Defending The Zone Read



I received a few email requests to talk about defending the Zone Read so that will be the topic of the day.  First I think we must define what the Zone Read is.  It is basically a simple option football theory done from the shotgun.  The traditional method involves the QB reading the C Gap defender, although the play has morphed into so much more.  The play wants to put a defender in conflict by reading him and choosing a course of action based on the conflicted players reaction.  In theory the "READ" player should never be right.  An option team that spends their time focusing on option style plays will be able to get a QB to read the conflicted defender correctly about 75% of the time. The beauty of option football is the QB becomes the "11th" player for the offense making the numbers game equal on both sides of the ball.  With traditional under center offenses where the QB hands the ball off to running backs technically the defense is playing 11 vs 10 in the run game because the QB will only be a threat on bootlegs or waggles. The other enticing part of option football is forces the defense to play sound, and discipline football with a lot of emphasis put on individual defensive players executing their individual assignments.  It is a way of trying to slow a defense down and not let them play with reckless abandon.

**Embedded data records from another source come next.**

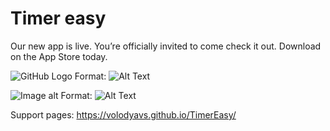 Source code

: # Timer easy

Our new app is live.
You’re officially invited to come check it out. Download on the App Store today.

![GitHub Logo](/images/logo.png)
Format: ![Alt Text](url)

![Image alt](https://github.com/VolodyaVS/TimerEasy/raw/main/image.svg)
Format: ![Alt Text](https://apple.co/3jHaeoM)

Support pages:
https://volodyavs.github.io/TimerEasy/
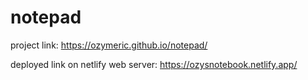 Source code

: # notepad
project link: https://ozymeric.github.io/notepad/

deployed link on netlify web server: https://ozysnotebook.netlify.app/
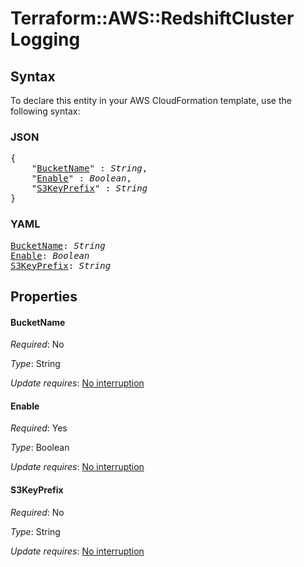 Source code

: # Terraform::AWS::RedshiftCluster Logging

## Syntax

To declare this entity in your AWS CloudFormation template, use the following syntax:

### JSON

<pre>
{
    "<a href="#bucketname" title="BucketName">BucketName</a>" : <i>String</i>,
    "<a href="#enable" title="Enable">Enable</a>" : <i>Boolean</i>,
    "<a href="#s3keyprefix" title="S3KeyPrefix">S3KeyPrefix</a>" : <i>String</i>
}
</pre>

### YAML

<pre>
<a href="#bucketname" title="BucketName">BucketName</a>: <i>String</i>
<a href="#enable" title="Enable">Enable</a>: <i>Boolean</i>
<a href="#s3keyprefix" title="S3KeyPrefix">S3KeyPrefix</a>: <i>String</i>
</pre>

## Properties

#### BucketName

_Required_: No

_Type_: String

_Update requires_: [No interruption](https://docs.aws.amazon.com/AWSCloudFormation/latest/UserGuide/using-cfn-updating-stacks-update-behaviors.html#update-no-interrupt)

#### Enable

_Required_: Yes

_Type_: Boolean

_Update requires_: [No interruption](https://docs.aws.amazon.com/AWSCloudFormation/latest/UserGuide/using-cfn-updating-stacks-update-behaviors.html#update-no-interrupt)

#### S3KeyPrefix

_Required_: No

_Type_: String

_Update requires_: [No interruption](https://docs.aws.amazon.com/AWSCloudFormation/latest/UserGuide/using-cfn-updating-stacks-update-behaviors.html#update-no-interrupt)

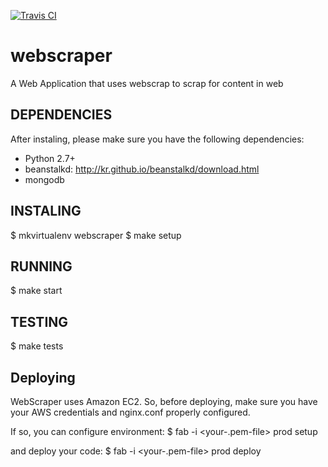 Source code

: [![Travis CI](https://travis-ci.org/victorpantoja/webscraper.svg?branch=master)](victorpantoja/webscraper)

webscraper
==========

A Web Application that uses webscrap to scrap for content in web

DEPENDENCIES
------------

After instaling, please make sure you have the following dependencies:
- Python 2.7+
- beanstalkd: http://kr.github.io/beanstalkd/download.html
- mongodb


INSTALING
---------
$ mkvirtualenv webscraper
$ make setup


RUNNING
------------
$ make start


TESTING
----------
$ make tests


Deploying
----------

WebScraper uses Amazon EC2. So, before deploying, make sure you have your AWS credentials and nginx.conf properly configured.

If so, you can configure environment:
$ fab -i <your-.pem-file> prod setup

and deploy your code:
$ fab -i <your-.pem-file> prod deploy

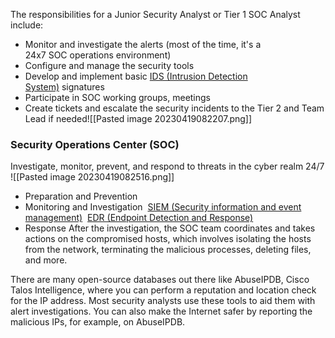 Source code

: The responsibilities for a Junior Security Analyst or Tier 1 SOC Analyst include:

-   Monitor and investigate the alerts (most of the time, it's a 24x7 SOC operations environment)
-   Configure and manage the security tools
-   Develop and implement basic [IDS (Intrusion Detection System)](https://www.barracuda.com/glossary/intrusion-detection-system) signatures
-   Participate in SOC working groups, meetings
-   Create tickets and escalate the security incidents to the Tier 2 and Team Lead if needed![[Pasted image 20230419082207.png]]

### Security Operations Center (SOC)
Investigate, monitor, prevent, and respond to threats in the cyber realm 24/7
![[Pasted image 20230419082516.png]]

- Preparation and Prevention
- Monitoring and Investigation
	 [SIEM (Security information and event management)](https://www.fireeye.com/products/helix/what-is-siem-and-how-does-it-work.html)
	 [EDR (Endpoint Detection and Response)](https://www.mcafee.com/enterprise/en-us/security-awareness/endpoint/what-is-endpoint-detection-and-response.html)
- Response
	After the investigation, the SOC team coordinates and takes actions on the compromised hosts, which involves isolating the hosts from the network, terminating the malicious processes, deleting files, and more.

There are many open-source databases out there like AbuseIPDB, Cisco Talos Intelligence, where you can perform a reputation and location check for the IP address. Most security analysts use these tools to aid them with alert investigations. You can also make the Internet safer by reporting the malicious IPs, for example, on AbuseIPDB.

As a defensive coordinator you can try and dictate who will carry the ball in the option game.  When you are dealing with a "PRO I" tailback with the QB under center you know he is gonna have the ball 30 times.  Think about it, everybody knew guys like Jim Brown, Walter Payton, Eric Dickerson, and Earl Campbell were going to have the ball 25-35 times a game.  Best you could do was load the box and try and get extra numbers in the run game.  The interesting thing about defending the Zone Read is you can dictate who you want to have the ball.  The first thing you should always determine is who is more dangerous with the ball the QB or the RB?  The next thing to consider is are they double option or are they triple option?  And the last thing to consider is Do they have any passing concepts tied to the reads?  You usually will not have to worry about the passing concepts when talking about the defensive end, but in today's offenses your second level LBS will get read as well with passing concepts tied in.

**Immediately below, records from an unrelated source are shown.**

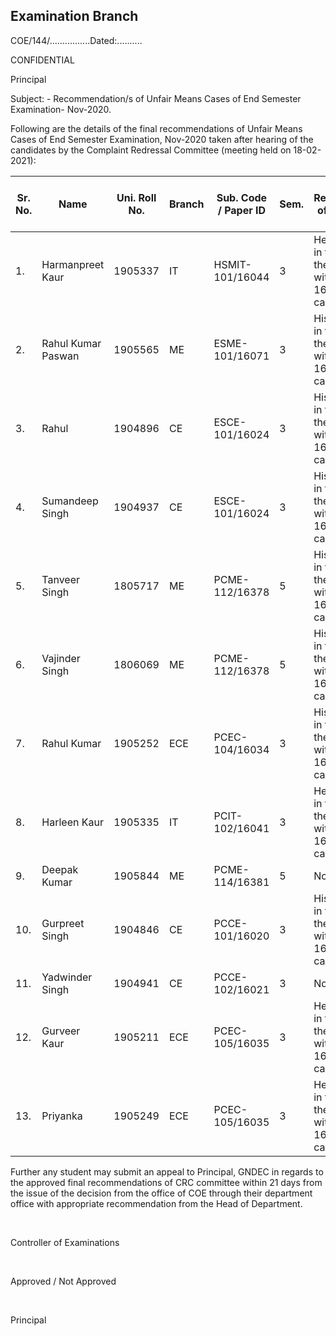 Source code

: ## Examination Branch

COE/144/................Dated:..........

CONFIDENTIAL

Principal

Subject: - Recommendation/s of Unfair Means Cases of End Semester Examination- Nov-2020.

Following are the details of the final recommendations of Unfair Means Cases of End Semester Examination, Nov-2020 taken after hearing of the candidates by the Complaint Redressal Committee (meeting held on 18-02-2021):

| Sr. No.    | Name               | Uni. Roll No. | Branch | Sub. Code / Paper ID | Sem. | Final Recommendation of Unfair Means Case/s                                           |
|------------|--------------------|---------------|--------|----------------------|------|---------------------------------------------------------------------------------------|
| 1.         | Harmanpreet Kaur   | 1905337       | IT     | HSMIT-101/16044      | 3    | Her Performance in this external theory subject with paper -ID 16044 stands cancelled |
| 2.         | Rahul Kumar Paswan | 1905565       | ME     | ESME-101/16071       | 3    | His Performance in this external theory subject with paper -ID 16071 stands cancelled |
| 3.         | Rahul              | 1904896       | CE     | ESCE-101/16024       | 3    | His Performance in this external theory subject with paper -ID 16024 stands cancelled |
| 4.         | Sumandeep Singh    | 1904937       | CE     | ESCE-101/16024       | 3    | His Performance in this external theory subject with paper -ID 16024 stands cancelled |
| 5.         | Tanveer Singh      | 1805717       | ME     | PCME-112/16378       | 5    | His Performance in this external theory subject with paper -ID 16378 stands cancelled |
| 6.         | Vajinder Singh     | 1806069       | ME     | PCME-112/16378       | 5    | His Performance in this external theory subject with paper -ID 16378 stands cancelled |
| 7.         | Rahul Kumar        | 1905252       | ECE    | PCEC-104/16034       | 3    | His Performance in this external theory subject with paper -ID 16034 stands cancelled |
| 8.         | Harleen Kaur       | 1905335       | IT     | PCIT-102/16041       | 3    | Her Performance in this external theory subject with paper -ID 16041 stands cancelled |
| 9.         | Deepak Kumar       | 1905844       | ME     | PCME-114/16381       | 5    | No Penalty                                                                            |
| 10.        | Gurpreet Singh     | 1904846       | CE     | PCCE-101/16020       | 3    | His Performance in this external theory subject with paper -ID 16020 stands cancelled |
| 11.        | Yadwinder Singh    | 1904941       | CE     | PCCE-102/16021       | 3    | No Penalty                                                                            |
| 12.        | Gurveer Kaur       | 1905211       | ECE    | PCEC-105/16035       | 3    | Her Performance in this external theory subject with paper -ID 16035 stands cancelled |
| 13.        | Priyanka           | 1905249       | ECE    | PCEC-105/16035       | 3    | Her Performance in this external theory subject with paper -ID 16035 stands cancelled |


Further any student may submit an appeal to Principal, GNDEC in regards to the approved final recommendations of CRC committee within 21 days from the issue of the decision from the office of COE through their department office with appropriate recommendation from the Head of Department.

</br>

Controller of Examinations

</br>

Approved / Not Approved

</br>

Principal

The first thing we teach our defensive ends is to "squeeze and pop" off of inside releases by the offensive tackle.  What that means is he will take the air out of the inside release and close the gap between him and the offensive tackle.  He will do this with his hips square to the LOS.  Your end will see the QB mesh with the TB and at that point he pops back outside to play the QB.  Your LBS will handle the zone along with your other D Lineman.  The next thing we will do is "bend and chase" our defensive end to the side we have the open B Gap.  Now the end will physically turn his shoulders and chase the inside part of the zone or the TB.  He is essentially cancelling out the B Gap vs. an inside release by the offensive tackle.  You will now have a LB or Safety or Corner responsible for the QB on the Gap Exchange.  The reason I mention the Secondary players is because you can get them involved with the QB if you know it is only double option.  Depending on which way you have the front set, you can predetermine some line games that will change the reads for the QB as well.  Keeping the reads dynamic and multiple for the QB makes his job harder in the read game.  The only issue is it also makes things harder on your defense when there is more involved.  If all else fails you can always try bringing pressure.  Zone pressures are much safer vs athletic QBS.  If you are going to use pressure make sure you have a "spill blitzer" and a "contain blitzer".  The spill player handles the zone portion or inside part of the option and the contain blitzer handles the QB or outside part of the option.

I hope this helps you understand the zone read game a little better and gives you a few ideas to slow it down.  Remember at the end of the day it is better to outplay your opponent instead of out thinking them.